Entries taken from a collection
════════════════

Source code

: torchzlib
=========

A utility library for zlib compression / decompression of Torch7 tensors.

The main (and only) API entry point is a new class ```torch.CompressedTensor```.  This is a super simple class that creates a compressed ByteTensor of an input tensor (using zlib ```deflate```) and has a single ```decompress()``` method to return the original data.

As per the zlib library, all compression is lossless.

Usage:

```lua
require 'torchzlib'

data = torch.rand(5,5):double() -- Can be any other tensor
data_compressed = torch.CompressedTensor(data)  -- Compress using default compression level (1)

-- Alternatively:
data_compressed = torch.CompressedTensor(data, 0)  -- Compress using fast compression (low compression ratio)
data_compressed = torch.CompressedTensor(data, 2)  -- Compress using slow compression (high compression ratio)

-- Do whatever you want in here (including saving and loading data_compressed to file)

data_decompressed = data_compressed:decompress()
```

════════════════

* _EXERCISE REQUIREMENTS_
Every record above should be written out exactly.

* _EXERCISE RESPONSE_
Source code

: torchzlib
=========

A utility library for zlib compression / decompression of Torch7 tensors.

The main (and only) API entry point is a new class ```torch.CompressedTensor```.  This is a super simple class that creates a compressed ByteTensor of an input tensor (using zlib ```deflate```) and has a single ```decompress()``` method to return the original data.

As per the zlib library, all compression is lossless.

Usage:

```lua
require 'torchzlib'

data = torch.rand(5,5):double() -- Can be any other tensor
data_compressed = torch.CompressedTensor(data)  -- Compress using default compression level (1)

-- Alternatively:
data_compressed = torch.CompressedTensor(data, 0)  -- Compress using fast compression (low compression ratio)
data_compressed = torch.CompressedTensor(data, 2)  -- Compress using slow compression (high compression ratio)

-- Do whatever you want in here (including saving and loading data_compressed to file)

data_decompressed = data_compressed:decompress()
```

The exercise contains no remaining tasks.